Like many other baseball fans, I was sad to see a casino being put in the Sparks Marina instead of a new baseball park.
I'm sure the city got tired of waiting for a Triple-A team to be purchased and put a casino there. Like we don't have enough casinos in Sparks already?
Now the new ownership group is looking at downtown Reno to put the new stadium. Supposdly the group is looking at possible 8-acre sites. Good luck with that.
If you stroll through Reno, you just don't see that much empty space. I think downtown would be the way to go, especially if you could find a place walking distance from the casinos. You could attract some tourists to a ballgame on occasion. Success could very well depend on location. The downtown area certainly has enough parking with all the casino, and other, garages around.
Hey I have a great idea. Get rid of the bowling stadium. Bowling is a sport on the decline, at least in these parts. When the bowling world went to automatic scorekeepers, the price of a game soared through the roof, and people couldn't afford to do it much anymore.
There is some property off Highway 80 as you come into Reno that could be purchased.
Certainly there is plenty of land in Sparks, but if the new stadium, wherever it's built doesn't have easy on/off access, then why bother. Where the new shopping center at Highway 431 would have been a great site.
One spot that could possibly work is the Park Lane Mall, though I admit that could really screw up Virginia Street traffic more than it already is.
I look forward to seeing what progress can or will be made in the coming months.
Many feel that Reno should have gone after another California League team to see if there was enough interest in baseball. Heck, for a Single-A team, it could have put some more money into Peccole, i.e. bigger press box, locker rooms for both teams, more seating and maybe a luxury box or two.
The advantage of having a Triple-A team in Reno is that you would see future big leaguers on a nightly basis and maybe an occasional star doing a rehab assignment.

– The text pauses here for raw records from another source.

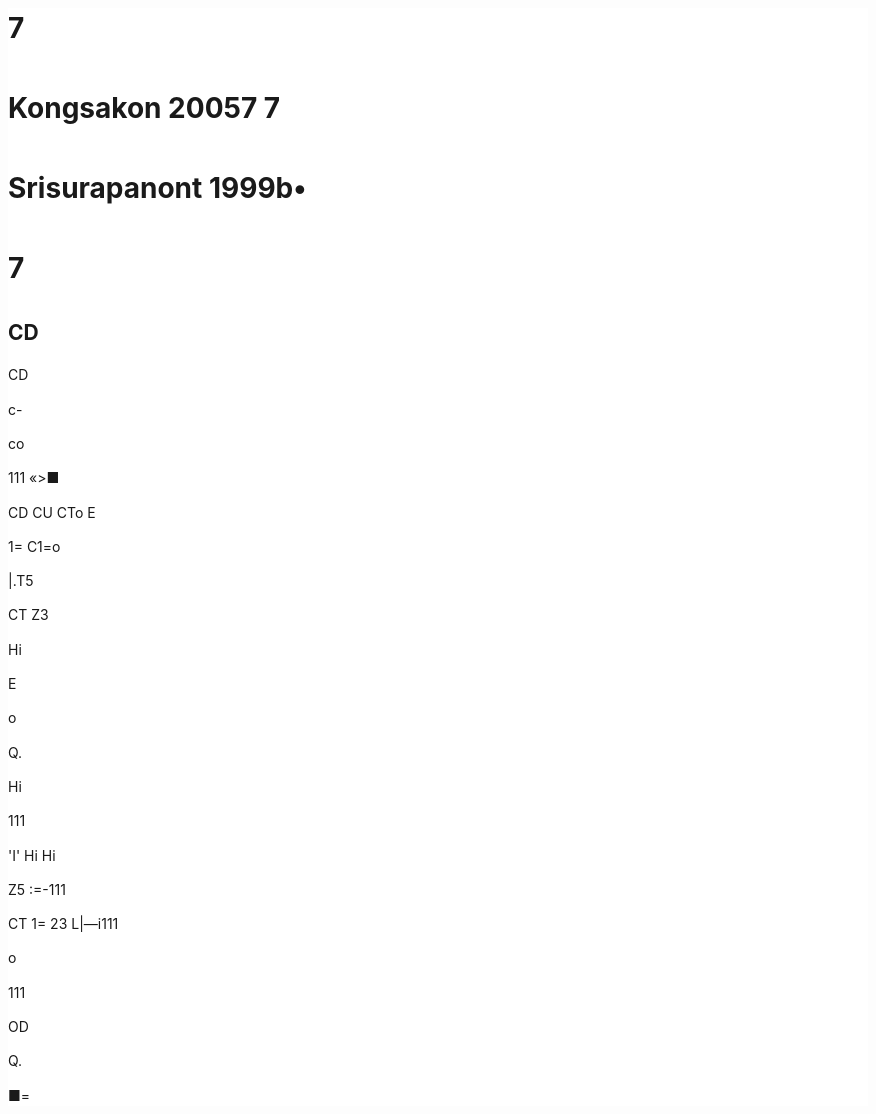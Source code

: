 # 7

# Kongsakon 20057 7

# Srisurapanont 1999b•

# 7

## CD

CD

c-

co

111 «>■

CD CU CTo E

1= C1=o

|.T5

CT Z3

Hi

E

o

Q.

Hi

111

>

'I' Hi Hi

Z5 :=-111

CT 1= 23 L|—i111

o

111

OD

Q.

■=

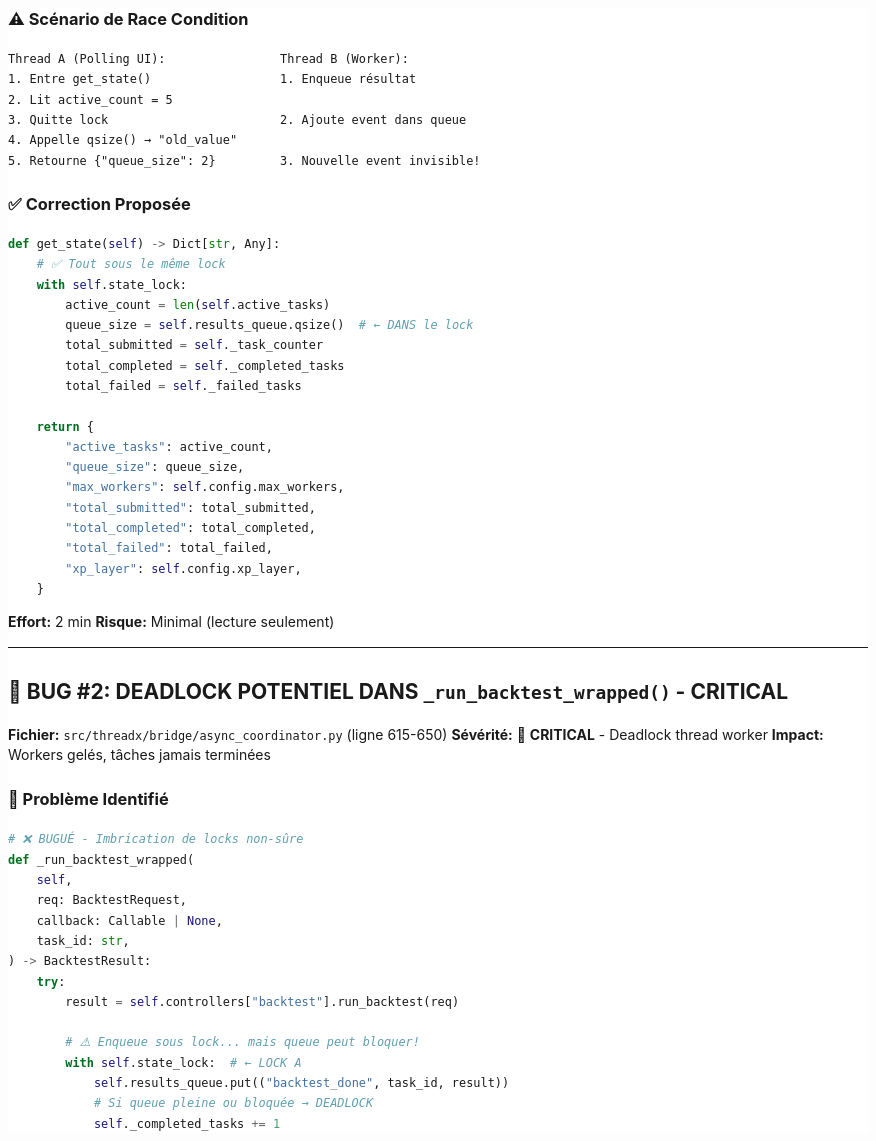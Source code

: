 ### ⚠️ Scénario de Race Condition

```
Thread A (Polling UI):                Thread B (Worker):
1. Entre get_state()                  1. Enqueue résultat
2. Lit active_count = 5
3. Quitte lock                        2. Ajoute event dans queue
4. Appelle qsize() → "old_value"
5. Retourne {"queue_size": 2}         3. Nouvelle event invisible!
```

### ✅ Correction Proposée

```python
def get_state(self) -> Dict[str, Any]:
    # ✅ Tout sous le même lock
    with self.state_lock:
        active_count = len(self.active_tasks)
        queue_size = self.results_queue.qsize()  # ← DANS le lock
        total_submitted = self._task_counter
        total_completed = self._completed_tasks
        total_failed = self._failed_tasks

    return {
        "active_tasks": active_count,
        "queue_size": queue_size,
        "max_workers": self.config.max_workers,
        "total_submitted": total_submitted,
        "total_completed": total_completed,
        "total_failed": total_failed,
        "xp_layer": self.config.xp_layer,
    }
```

**Effort:** 2 min
**Risque:** Minimal (lecture seulement)

---

## 🔴 BUG #2: DEADLOCK POTENTIEL DANS `_run_backtest_wrapped()` - CRITICAL

**Fichier:** `src/threadx/bridge/async_coordinator.py` (ligne 615-650)
**Sévérité:** 🔴 **CRITICAL** - Deadlock thread worker
**Impact:** Workers gelés, tâches jamais terminées

### 📍 Problème Identifié

```python
# ❌ BUGUÉ - Imbrication de locks non-sûre
def _run_backtest_wrapped(
    self,
    req: BacktestRequest,
    callback: Callable | None,
    task_id: str,
) -> BacktestResult:
    try:
        result = self.controllers["backtest"].run_backtest(req)

        # ⚠️ Enqueue sous lock... mais queue peut bloquer!
        with self.state_lock:  # ← LOCK A
            self.results_queue.put(("backtest_done", task_id, result))
            # Si queue pleine ou bloquée → DEADLOCK
            self._completed_tasks += 1

```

You would see better baseball.
This column certainly isn't an indictment on the Golden Baseball League. I've enjoyed covering the Siver Sox, and whether this area can support baseball of any kind is still up in the air.
The Golden Baseball League has taken a step back, however. The salary cap for each team is lower this year, which cost Reno a chance to keep a couple of players, namely Nate Sevier, one of the top GBL relievers last year. Sevier is currently pitching for the Joliet Jackhammers even though Sox manager Les Lancaster wanted him back.

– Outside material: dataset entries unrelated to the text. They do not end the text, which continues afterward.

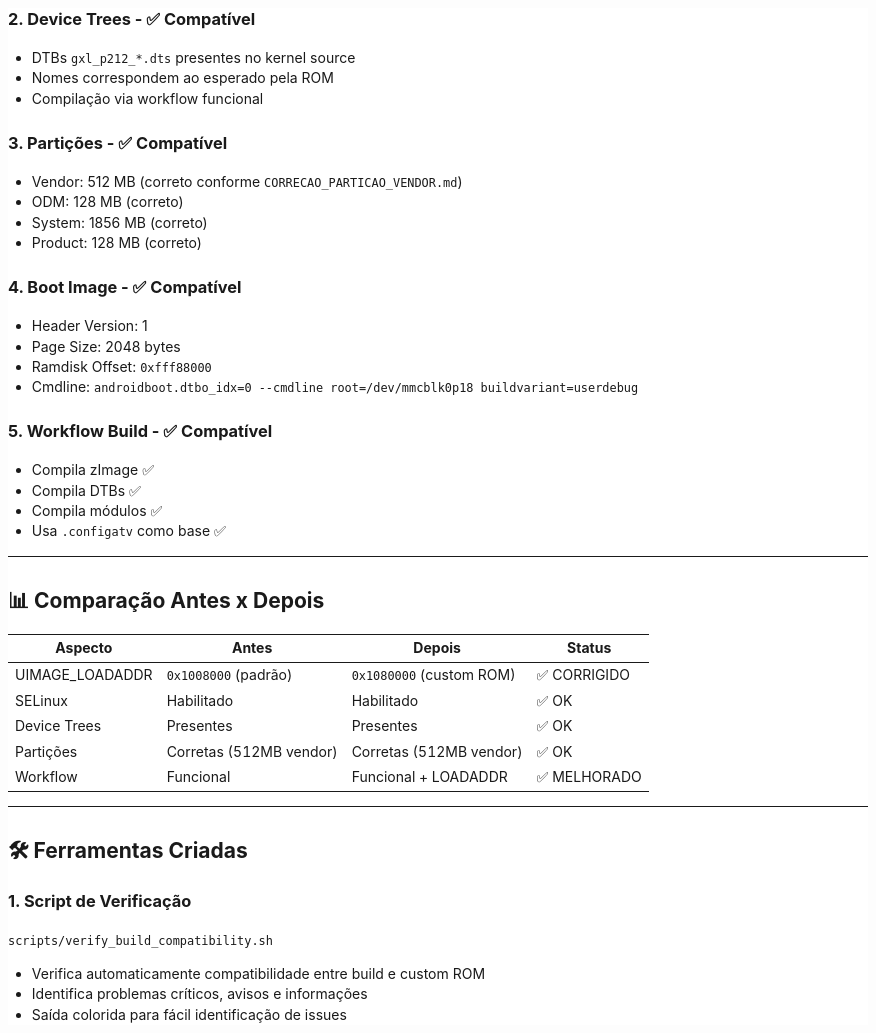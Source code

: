 ### 2. **Device Trees** - ✅ Compatível
- DTBs `gxl_p212_*.dts` presentes no kernel source
- Nomes correspondem ao esperado pela ROM
- Compilação via workflow funcional

### 3. **Partições** - ✅ Compatível
- Vendor: 512 MB (correto conforme `CORRECAO_PARTICAO_VENDOR.md`)
- ODM: 128 MB (correto)
- System: 1856 MB (correto)
- Product: 128 MB (correto)

### 4. **Boot Image** - ✅ Compatível
- Header Version: 1
- Page Size: 2048 bytes
- Ramdisk Offset: `0xfff88000`
- Cmdline: `androidboot.dtbo_idx=0 --cmdline root=/dev/mmcblk0p18 buildvariant=userdebug`

### 5. **Workflow Build** - ✅ Compatível
- Compila zImage ✅
- Compila DTBs ✅
- Compila módulos ✅
- Usa `.configatv` como base ✅

---

## 📊 Comparação Antes x Depois

| Aspecto | Antes | Depois | Status |
|---------|-------|--------|--------|
| UIMAGE_LOADADDR | `0x1008000` (padrão) | `0x1080000` (custom ROM) | ✅ CORRIGIDO |
| SELinux | Habilitado | Habilitado | ✅ OK |
| Device Trees | Presentes | Presentes | ✅ OK |
| Partições | Corretas (512MB vendor) | Corretas (512MB vendor) | ✅ OK |
| Workflow | Funcional | Funcional + LOADADDR | ✅ MELHORADO |

---

## 🛠️ Ferramentas Criadas

### 1. **Script de Verificação**
```bash
scripts/verify_build_compatibility.sh
```
- Verifica automaticamente compatibilidade entre build e custom ROM
- Identifica problemas críticos, avisos e informações
- Saída colorida para fácil identificação de issues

Thus far in the several games I've seen, the level of play isn't what it was last season, and I'm sure the salary cap has a lot to do with that. Some of the better players have gone to higher-paying leagues.
The league has already gone a little bit away from its league owning all of the teams philosophy. Two of the teams have been purchased by outside interests.
The league has not solved the umpiring problem that persists in Reno where you have inexperienced umpires working games. The GBL needs to pay the freight even if it means putting umpires up overnight. Many other independent leagues travel umpires, why can't the GBL?
When Tyler Ramsey threw out public address announcer Mike Murray, I thought a warning was warranted, not an ejection. The funny thing is that Ramsey wasn't the umpire that made the call. It was the first-base umpire that made the call, and he admitted that he never heard the drop-in line that Murray played over the P.A. sysytem.
Maybe Ramsey has a bad case of rabbit ears. I think what I would have done is gone to game management people and not allowed that particular line to be played. Ramsey overreacted. Again, an inexperienced umpire making a big deal over nothing, really.
And the GBL said that Murray had to umpire an inning at third base. You could tell the umpiring crew didn't want him out there, and Murray did little more than just stand around and announce the game while he was out there. Talk about making a mockery of the game.
What the GBL should have done if it thought Murray was wrong was ban that drop-in and/or suspend Murray. Very simple. It's not rocket science, but sometimes people want to make things more difficult than they should be.